DIRECTIONS FOR THIS TASK: From the records below, transcribe exactly the lines that begin at the line with "that when he" and end at the line with "this great land, so", both included.

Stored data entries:
------------------------------------------------------------

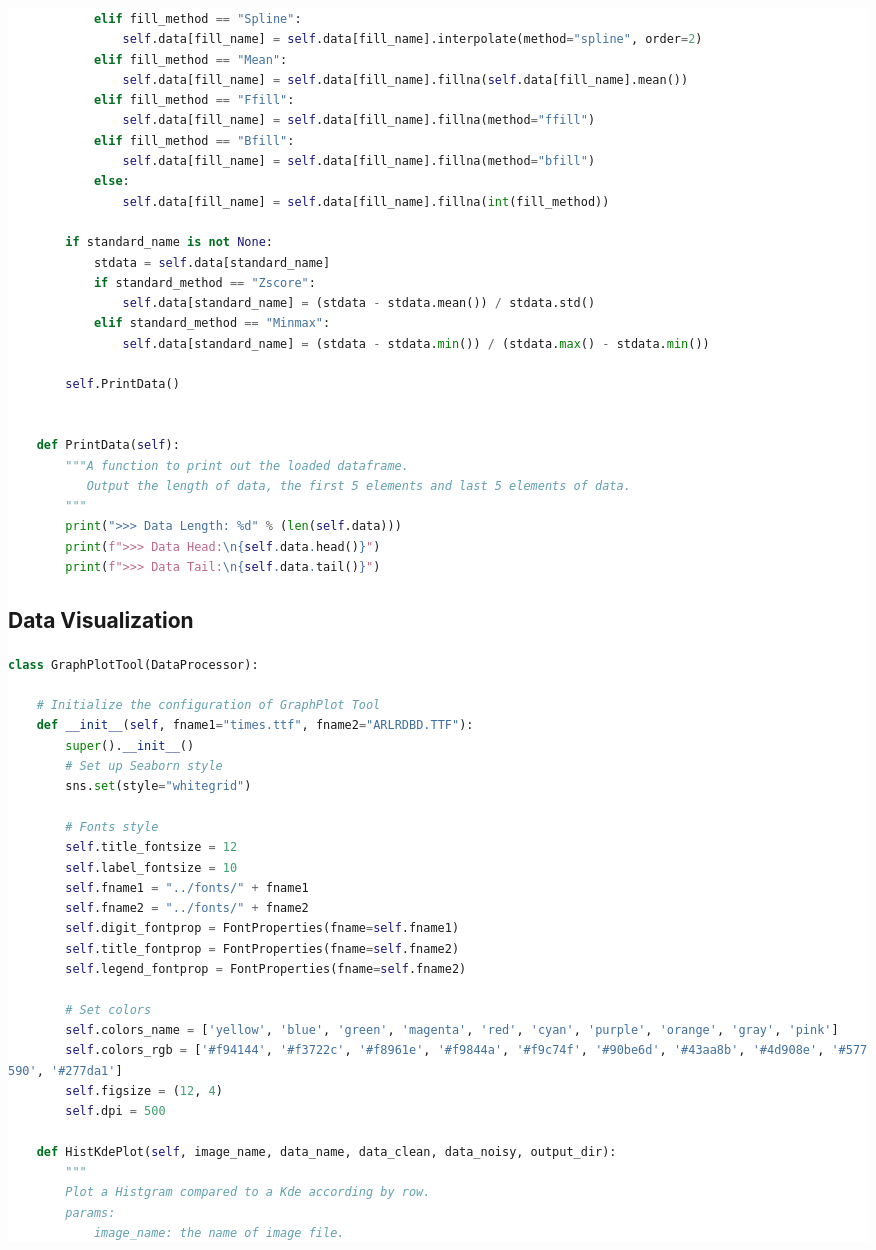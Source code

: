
 ```python
            elif fill_method == "Spline":
                self.data[fill_name] = self.data[fill_name].interpolate(method="spline", order=2)
            elif fill_method == "Mean":
                self.data[fill_name] = self.data[fill_name].fillna(self.data[fill_name].mean())
            elif fill_method == "Ffill":
                self.data[fill_name] = self.data[fill_name].fillna(method="ffill")
            elif fill_method == "Bfill":
                self.data[fill_name] = self.data[fill_name].fillna(method="bfill")
            else:
                self.data[fill_name] = self.data[fill_name].fillna(int(fill_method))
        
        if standard_name is not None:
            stdata = self.data[standard_name]
            if standard_method == "Zscore":
                self.data[standard_name] = (stdata - stdata.mean()) / stdata.std()
            elif standard_method == "Minmax":
                self.data[standard_name] = (stdata - stdata.min()) / (stdata.max() - stdata.min())
                
        self.PrintData()
        

    def PrintData(self):
        """A function to print out the loaded dataframe.
           Output the length of data, the first 5 elements and last 5 elements of data.
        """
        print(">>> Data Length: %d" % (len(self.data)))
        print(f">>> Data Head:\n{self.data.head()}")
        print(f">>> Data Tail:\n{self.data.tail()}")
```

## Data Visualization
```python
class GraphPlotTool(DataProcessor):

    # Initialize the configuration of GraphPlot Tool
    def __init__(self, fname1="times.ttf", fname2="ARLRDBD.TTF"):
        super().__init__()
        # Set up Seaborn style
        sns.set(style="whitegrid")
        
        # Fonts style
        self.title_fontsize = 12
        self.label_fontsize = 10
        self.fname1 = "../fonts/" + fname1
        self.fname2 = "../fonts/" + fname2
        self.digit_fontprop = FontProperties(fname=self.fname1)
        self.title_fontprop = FontProperties(fname=self.fname2)
        self.legend_fontprop = FontProperties(fname=self.fname2)
        
        # Set colors
        self.colors_name = ['yellow', 'blue', 'green', 'magenta', 'red', 'cyan', 'purple', 'orange', 'gray', 'pink']
        self.colors_rgb = ['#f94144', '#f3722c', '#f8961e', '#f9844a', '#f9c74f', '#90be6d', '#43aa8b', '#4d908e', '#577590', '#277da1']
        self.figsize = (12, 4)
        self.dpi = 500
        
    def HistKdePlot(self, image_name, data_name, data_clean, data_noisy, output_dir):
        """
        Plot a Histgram compared to a Kde according by row.
        params:
            image_name: the name of image file.
```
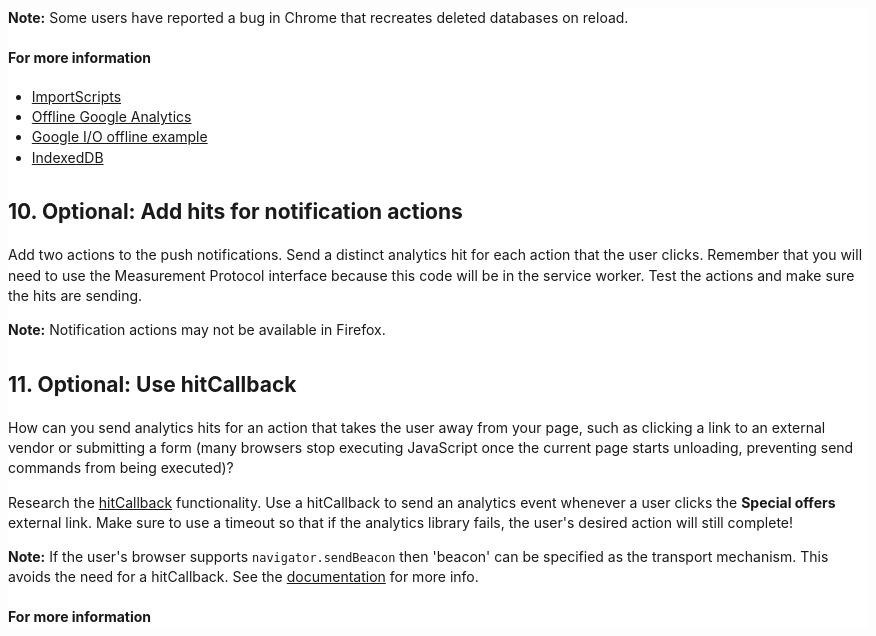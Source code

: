 __Note:__ Some users have reported a bug in Chrome that recreates deleted databases on reload.

</div>

#### For more information

*  [ImportScripts](https://developer.mozilla.org/en-US/docs/Web/API/WorkerGlobalScope/importScripts)
*  [Offline Google Analytics](https://developers.google.com/web/updates/2016/07/offline-google-analytics)
*  [Google I/O offline example](https://developers.google.com/web/showcase/2015/service-workers-iowa#offline_google_analytics)
*  [IndexedDB](https://developer.mozilla.org/en-US/docs/Web/API/IndexedDB_API)

<a id="10" />


## 10. Optional: Add hits for notification actions




Add two actions to the push notifications. Send a distinct analytics hit for each action that the user clicks. Remember that you will need to use the Measurement Protocol interface because this code will be in the service worker. Test the actions and make sure the hits are sending.

<div class="note">

__Note:__ Notification actions may not be available in Firefox.

</div>

<a id="11" />


## 11. Optional: Use hitCallback




How can you send analytics hits for an action that takes the user away from your page, such as clicking a link to an external vendor or submitting a form (many browsers stop executing JavaScript once the current page starts unloading, preventing send commands from being executed)? 

Research the  [hitCallback](https://developers.google.com/analytics/devguides/collection/analyticsjs/sending-hits) functionality. Use a hitCallback to send an analytics event whenever a user clicks the __Special offers__ external link. Make sure to use a timeout so that if the analytics library fails, the user's desired action will still complete!

<div class="note">

__Note:__ If the user's browser supports <code>navigator.sendBeacon</code> then 'beacon' can be specified as the transport mechanism. This avoids the need for a hitCallback. See the <a href="https://developers.google.com/analytics/devguides/collection/analyticsjs/sending-hits">documentation</a> for more info.

</div>

#### For more information
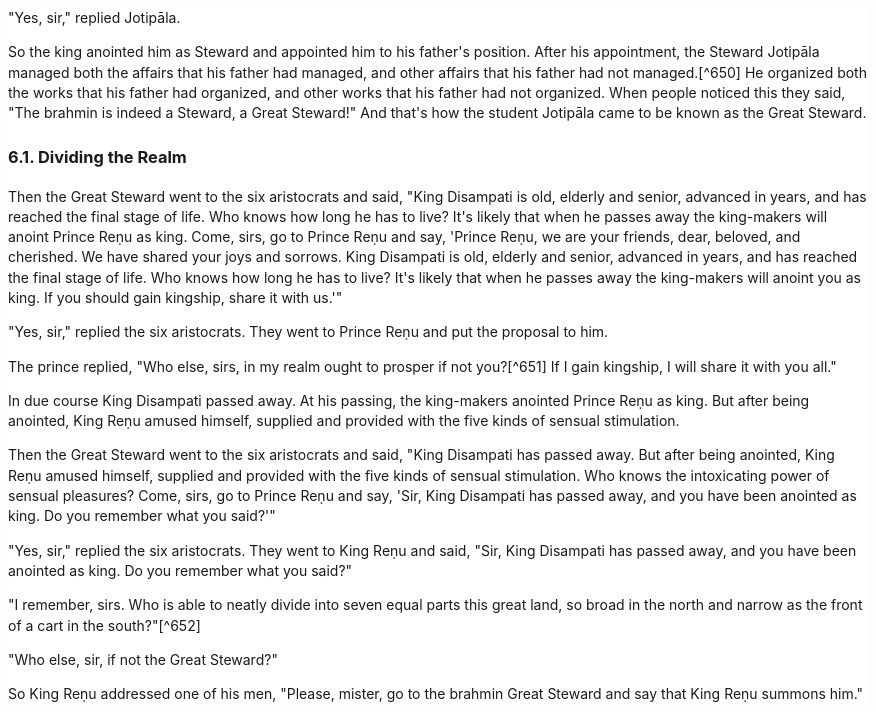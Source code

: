 "Yes, sir," replied Jotipāla.

So the king anointed him as Steward and appointed him to his father's
position. After his appointment, the Steward Jotipāla
managed both the affairs that his father had managed, and other affairs
that his father had not managed.[^650] He organized both the works that
his father had organized, and other works that his father had not
organized. When people noticed this they said, "The brahmin is indeed a
Steward, a Great Steward!" And that's how the student
Jotipāla came to be known as the Great Steward.

### 6.1. Dividing the Realm

Then the Great Steward went to the six aristocrats and said, "King
Disampati is old, elderly and senior, advanced in years, and has reached
the final stage of life. Who knows how long he has to live? It's likely
that when he passes away the king-makers will anoint Prince
Reṇu as king. Come, sirs, go to Prince Reṇu
and say, 'Prince Reṇu, we are your friends, dear, beloved,
and cherished. We have shared your joys and sorrows. King Disampati is
old, elderly and senior, advanced in years, and has reached the final
stage of life. Who knows how long he has to live? It's likely that when
he passes away the king-makers will anoint you as king. If you should
gain kingship, share it with us.'"

"Yes, sir," replied the six aristocrats. They went to Prince
Reṇu and put the proposal to him.

The prince replied, "Who else, sirs, in my realm ought to prosper if not
you?[^651] If I gain kingship, I will share it with you all."

In due course King Disampati passed away. At his passing, the
king-makers anointed Prince Reṇu as king. But after being
anointed, King Reṇu amused himself, supplied and provided
with the five kinds of sensual stimulation.

Then the Great Steward went to the six aristocrats and said, "King
Disampati has passed away. But after being anointed, King
Reṇu amused himself, supplied and provided with the five
kinds of sensual stimulation. Who knows the intoxicating power of
sensual pleasures? Come, sirs, go to Prince Reṇu and say,
'Sir, King Disampati has passed away, and you have been anointed as
king. Do you remember what you said?'"

"Yes, sir," replied the six aristocrats. They went to King
Reṇu and said, "Sir, King Disampati has passed away, and
you have been anointed as king. Do you remember what you said?"

"I remember, sirs. Who is able to neatly divide into seven equal parts
this great land, so broad in the north and narrow as the front of a cart
in the south?"[^652]

"Who else, sir, if not the Great Steward?"

So King Reṇu addressed one of his men, "Please, mister, go
to the brahmin Great Steward and say that King Reṇu summons
him."

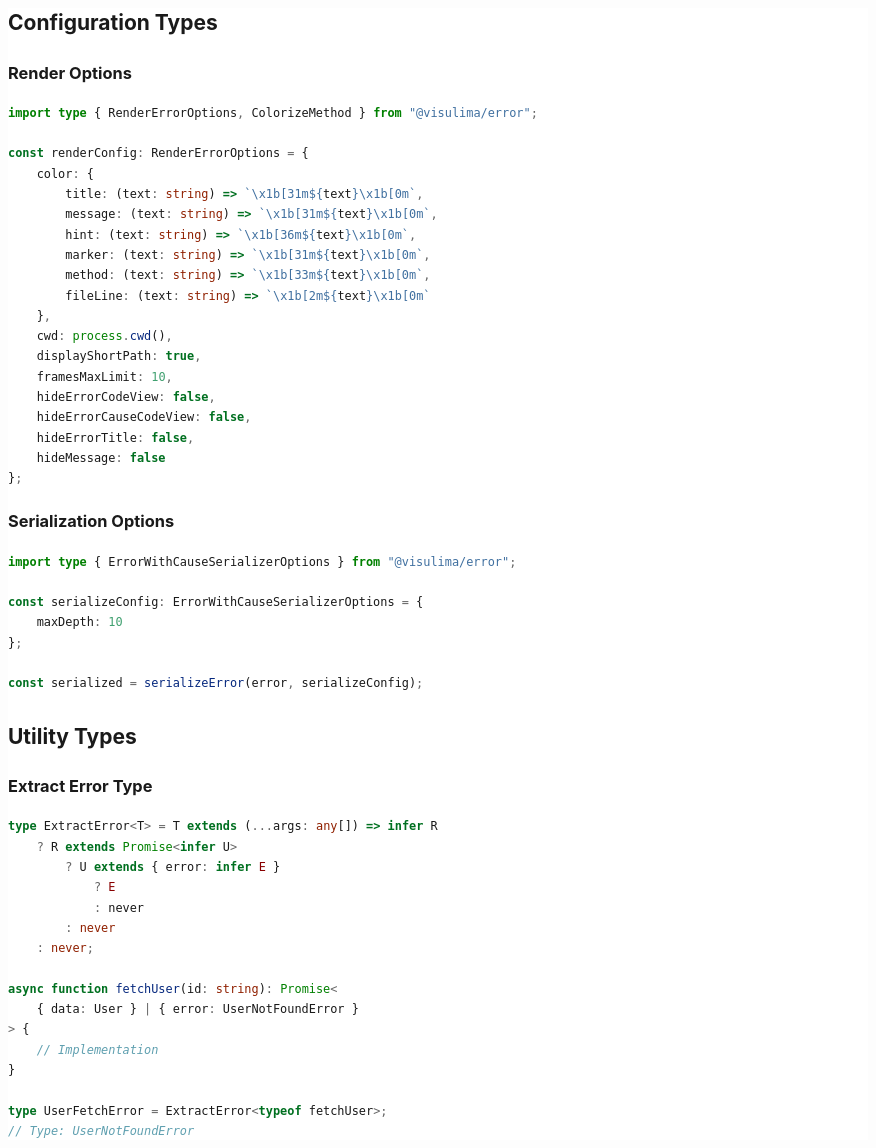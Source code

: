 ## Configuration Types

### Render Options

```typescript
import type { RenderErrorOptions, ColorizeMethod } from "@visulima/error";

const renderConfig: RenderErrorOptions = {
    color: {
        title: (text: string) => `\x1b[31m${text}\x1b[0m`,
        message: (text: string) => `\x1b[31m${text}\x1b[0m`,
        hint: (text: string) => `\x1b[36m${text}\x1b[0m`,
        marker: (text: string) => `\x1b[31m${text}\x1b[0m`,
        method: (text: string) => `\x1b[33m${text}\x1b[0m`,
        fileLine: (text: string) => `\x1b[2m${text}\x1b[0m`
    },
    cwd: process.cwd(),
    displayShortPath: true,
    framesMaxLimit: 10,
    hideErrorCodeView: false,
    hideErrorCauseCodeView: false,
    hideErrorTitle: false,
    hideMessage: false
};
```

### Serialization Options

```typescript
import type { ErrorWithCauseSerializerOptions } from "@visulima/error";

const serializeConfig: ErrorWithCauseSerializerOptions = {
    maxDepth: 10
};

const serialized = serializeError(error, serializeConfig);
```

## Utility Types

### Extract Error Type

```typescript
type ExtractError<T> = T extends (...args: any[]) => infer R
    ? R extends Promise<infer U>
        ? U extends { error: infer E }
            ? E
            : never
        : never
    : never;

async function fetchUser(id: string): Promise<
    { data: User } | { error: UserNotFoundError }
> {
    // Implementation
}

type UserFetchError = ExtractError<typeof fetchUser>;
// Type: UserNotFoundError
```
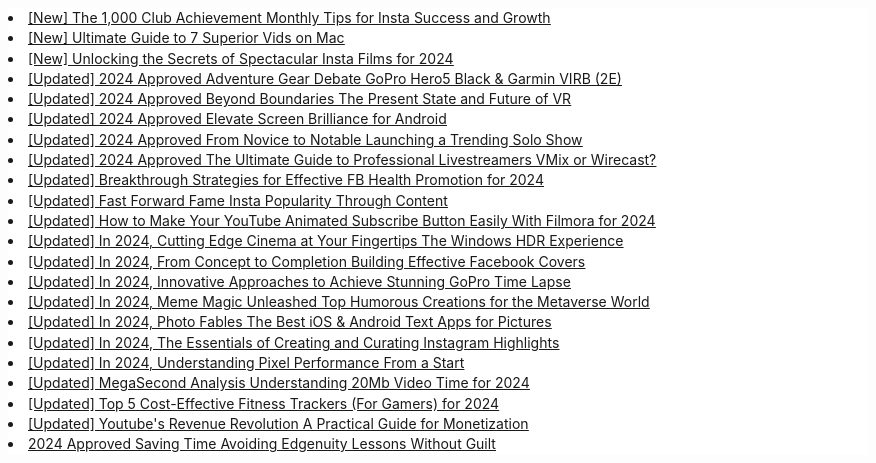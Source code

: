 <li><a href="https://instagram-clips.techidaily.com/new-the-1000-club-achievement-monthly-tips-for-insta-success-and-growth/"><u>[New] The 1,000 Club Achievement  Monthly Tips for Insta Success and Growth</u></a></li>
<li><a href="https://fox-cloud.techidaily.com/new-ultimate-guide-to-7-superior-vids-on-mac/"><u>[New] Ultimate Guide to 7 Superior Vids on Mac</u></a></li>
<li><a href="https://instagram-video-files.techidaily.com/new-unlocking-the-secrets-of-spectacular-insta-films-for-2024/"><u>[New] Unlocking the Secrets of Spectacular Insta Films for 2024</u></a></li>
<li><a href="https://fox-cloud.techidaily.com/updated-2024-approved-adventure-gear-debate-gopro-hero5-black-and-garmin-virb-2e/"><u>[Updated] 2024 Approved  Adventure Gear Debate  GoPro Hero5 Black & Garmin VIRB (2E)</u></a></li>
<li><a href="https://fox-cloud.techidaily.com/updated-2024-approved-beyond-boundaries-the-present-state-and-future-of-vr/"><u>[Updated] 2024 Approved  Beyond Boundaries  The Present State and Future of VR</u></a></li>
<li><a href="https://fox-cloud.techidaily.com/updated-2024-approved-elevate-screen-brilliance-for-android/"><u>[Updated] 2024 Approved  Elevate Screen Brilliance for Android</u></a></li>
<li><a href="https://fox-cloud.techidaily.com/updated-2024-approved-from-novice-to-notable-launching-a-trending-solo-show/"><u>[Updated] 2024 Approved  From Novice to Notable  Launching a Trending Solo Show</u></a></li>
<li><a href="https://fox-cloud.techidaily.com/updated-2024-approved-the-ultimate-guide-to-professional-livestreamers-vmix-or-wirecast/"><u>[Updated] 2024 Approved  The Ultimate Guide to Professional Livestreamers  VMix or Wirecast?</u></a></li>
<li><a href="https://fox-cloud.techidaily.com/updated-breakthrough-strategies-for-effective-fb-health-promotion-for-2024/"><u>[Updated] Breakthrough Strategies for Effective FB Health Promotion for 2024</u></a></li>
<li><a href="https://instagram-videos.techidaily.com/updated-fast-forward-fame-insta-popularity-through-content/"><u>[Updated] Fast Forward Fame  Insta Popularity Through Content</u></a></li>
<li><a href="https://eaxpv-info.techidaily.com/updated-how-to-make-your-youtube-animated-subscribe-button-easily-with-filmora-for-2024/"><u>[Updated] How to Make Your YouTube Animated Subscribe Button Easily With Filmora for 2024</u></a></li>
<li><a href="https://fox-cloud.techidaily.com/updated-in-2024-cutting-edge-cinema-at-your-fingertips-the-windows-hdr-experience/"><u>[Updated] In 2024, Cutting Edge Cinema at Your Fingertips  The Windows HDR Experience</u></a></li>
<li><a href="https://facebook-videos.techidaily.com/updated-in-2024-from-concept-to-completion-building-effective-facebook-covers/"><u>[Updated] In 2024, From Concept to Completion  Building Effective Facebook Covers</u></a></li>
<li><a href="https://fox-cloud.techidaily.com/updated-in-2024-innovative-approaches-to-achieve-stunning-gopro-time-lapse/"><u>[Updated] In 2024, Innovative Approaches to Achieve Stunning GoPro Time Lapse</u></a></li>
<li><a href="https://fox-cloud.techidaily.com/updated-in-2024-meme-magic-unleashed-top-humorous-creations-for-the-metaverse-world/"><u>[Updated] In 2024, Meme Magic Unleashed  Top Humorous Creations for the Metaverse World</u></a></li>
<li><a href="https://fox-cloud.techidaily.com/updated-in-2024-photo-fables-the-best-ios-and-android-text-apps-for-pictures/"><u>[Updated] In 2024, Photo Fables  The Best iOS & Android Text Apps for Pictures</u></a></li>
<li><a href="https://instagram-videos.techidaily.com/updated-in-2024-the-essentials-of-creating-and-curating-instagram-highlights/"><u>[Updated] In 2024, The Essentials of Creating and Curating Instagram Highlights</u></a></li>
<li><a href="https://fox-cloud.techidaily.com/updated-in-2024-understanding-pixel-performance-from-a-start/"><u>[Updated] In 2024, Understanding Pixel Performance From a Start</u></a></li>
<li><a href="https://fox-cloud.techidaily.com/updated-megasecond-analysis-understanding-20mb-video-time-for-2024/"><u>[Updated] MegaSecond Analysis  Understanding 20Mb Video Time for 2024</u></a></li>
<li><a href="https://digital-screen-recording.techidaily.com/updated-top-5-cost-effective-fitness-trackers-for-gamers-for-2024/"><u>[Updated] Top 5 Cost-Effective Fitness Trackers (For Gamers) for 2024</u></a></li>
<li><a href="https://facebook-video-footage.techidaily.com/updated-youtubes-revenue-revolution-a-practical-guide-for-monetization/"><u>[Updated] Youtube's Revenue Revolution  A Practical Guide for Monetization</u></a></li>
<li><a href="https://article-knowledge.techidaily.com/2024-approved-saving-time-avoiding-edgenuity-lessons-without-guilt/"><u>2024 Approved  Saving Time  Avoiding Edgenuity Lessons Without Guilt</u></a></li>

------------------------------------------------------------

OUTPUT:
that when he passes away the king-makers will anoint Prince
Reṇu as king. Come, sirs, go to Prince Reṇu
and say, 'Prince Reṇu, we are your friends, dear, beloved,
and cherished. We have shared your joys and sorrows. King Disampati is
old, elderly and senior, advanced in years, and has reached the final
stage of life. Who knows how long he has to live? It's likely that when
he passes away the king-makers will anoint you as king. If you should
gain kingship, share it with us.'"

"Yes, sir," replied the six aristocrats. They went to Prince
Reṇu and put the proposal to him.

The prince replied, "Who else, sirs, in my realm ought to prosper if not
you?[^651] If I gain kingship, I will share it with you all."

In due course King Disampati passed away. At his passing, the
king-makers anointed Prince Reṇu as king. But after being
anointed, King Reṇu amused himself, supplied and provided
with the five kinds of sensual stimulation.

Then the Great Steward went to the six aristocrats and said, "King
Disampati has passed away. But after being anointed, King
Reṇu amused himself, supplied and provided with the five
kinds of sensual stimulation. Who knows the intoxicating power of
sensual pleasures? Come, sirs, go to Prince Reṇu and say,
'Sir, King Disampati has passed away, and you have been anointed as
king. Do you remember what you said?'"

"Yes, sir," replied the six aristocrats. They went to King
Reṇu and said, "Sir, King Disampati has passed away, and
you have been anointed as king. Do you remember what you said?"

"I remember, sirs. Who is able to neatly divide into seven equal parts
this great land, so broad in the north and narrow as the front of a cart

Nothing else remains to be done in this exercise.